I hear everyone hear, I do. I feel that every single distillery is not the same. Yes, we have a lot of the common problems. But no 2 distilleries are truly the same. We each have demons we are fighting. It may be in the form of not the right equipment, or to small of a space or, or no paper towels on the towel holder. We all are different. Each of us has an idea of a business model. How we work our distilleries is up each and every one of us. It is not for one to judge another.

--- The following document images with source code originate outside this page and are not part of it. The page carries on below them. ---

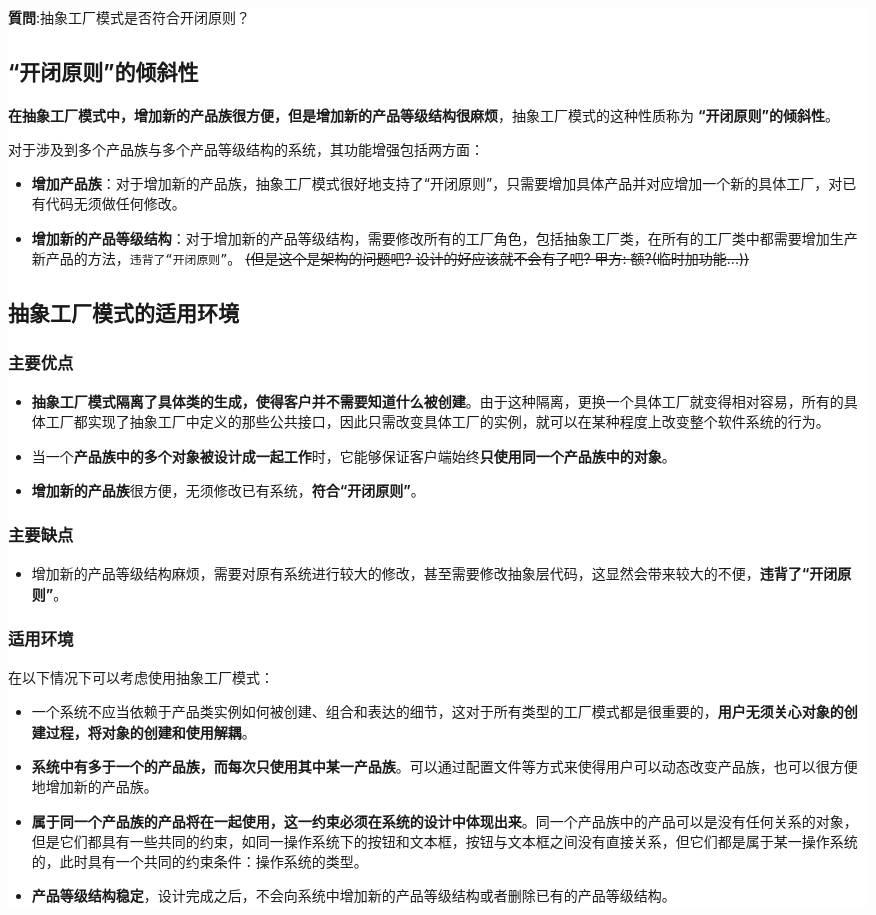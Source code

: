 **質問**:抽象工厂模式是否符合开闭原则？

## “开闭原则”的倾斜性

**在抽象工厂模式中，增加新的产品族很方便，但是增加新的产品等级结构很麻烦**，抽象工厂模式的这种性质称为 **“开闭原则”的倾斜性**。

对于涉及到多个产品族与多个产品等级结构的系统，其功能增强包括两方面：
- **增加产品族**：对于增加新的产品族，抽象工厂模式很好地支持了“开闭原则”，只需要增加具体产品并对应增加一个新的具体工厂，对已有代码无须做任何修改。

- **增加新的产品等级结构**：对于增加新的产品等级结构，需要修改所有的工厂角色，包括抽象工厂类，在所有的工厂类中都需要增加生产新产品的方法，`违背了“开闭原则”`。 ~~(但是这个是架构的问题吧? 设计的好应该就不会有了吧? 甲方: 额?(临时加功能...))~~

## 抽象工厂模式的适用环境
### 主要优点
- **抽象工厂模式隔离了具体类的生成，使得客户并不需要知道什么被创建**。由于这种隔离，更换一个具体工厂就变得相对容易，所有的具体工厂都实现了抽象工厂中定义的那些公共接口，因此只需改变具体工厂的实例，就可以在某种程度上改变整个软件系统的行为。

- 当一个**产品族中的多个对象被设计成一起工作**时，它能够保证客户端始终**只使用同一个产品族中的对象**。

- **增加新的产品族**很方便，无须修改已有系统，**符合“开闭原则”**。

### 主要缺点
- 增加新的产品等级结构麻烦，需要对原有系统进行较大的修改，甚至需要修改抽象层代码，这显然会带来较大的不便，**违背了“开闭原则”**。

### 适用环境

在以下情况下可以考虑使用抽象工厂模式：
- 一个系统不应当依赖于产品类实例如何被创建、组合和表达的细节，这对于所有类型的工厂模式都是很重要的，**用户无须关心对象的创建过程，将对象的创建和使用解耦**。

- **系统中有多于一个的产品族，而每次只使用其中某一产品族**。可以通过配置文件等方式来使得用户可以动态改变产品族，也可以很方便地增加新的产品族。

- **属于同一个产品族的产品将在一起使用，这一约束必须在系统的设计中体现出来**。同一个产品族中的产品可以是没有任何关系的对象，但是它们都具有一些共同的约束，如同一操作系统下的按钮和文本框，按钮与文本框之间没有直接关系，但它们都是属于某一操作系统的，此时具有一个共同的约束条件：操作系统的类型。

- **产品等级结构稳定**，设计完成之后，不会向系统中增加新的产品等级结构或者删除已有的产品等级结构。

I am sorry, I have been around the block a couple times and I can tell you on certain product 99.99% of the public does not care where it comes from. It is about how much it cost, and does it taste good?... Craft is just not for everyone. When I first started I was Hard Core Craft, I was the hardest of hard core. But there was a point when I about went out of business, and at that point I broke. I had to decide if I wanted to stay in business or do something else. I love this industry more than anything in the world (but for my family). I choose to stay in it but I had to change up my plan. I went in to contract bottling and have never looked back. What started out as $28,000 (yes, thats what I started with) has boomed into what I have today. We have our own line of spirts and provide bulk and contract bottling for people all over the USA, along with a equipment building division. We have developed new never seen before technology with the help of Iowa State University to process & treat our GNS vodka, rums, creams, and our bourbons & rye to some of the best in the world. My clients range from small MOM and POP distilleries, to the BIG BOYS. I am so very proud to do what I do. I found my niche in this market and I am running with it. Also, there has been hundreds of people call me to ask question about all most anything to do with a distillery. I try take time out of my busy day to help out a person in need because I was there at one time or another. I may not be hard core craft but I am still a nice guy.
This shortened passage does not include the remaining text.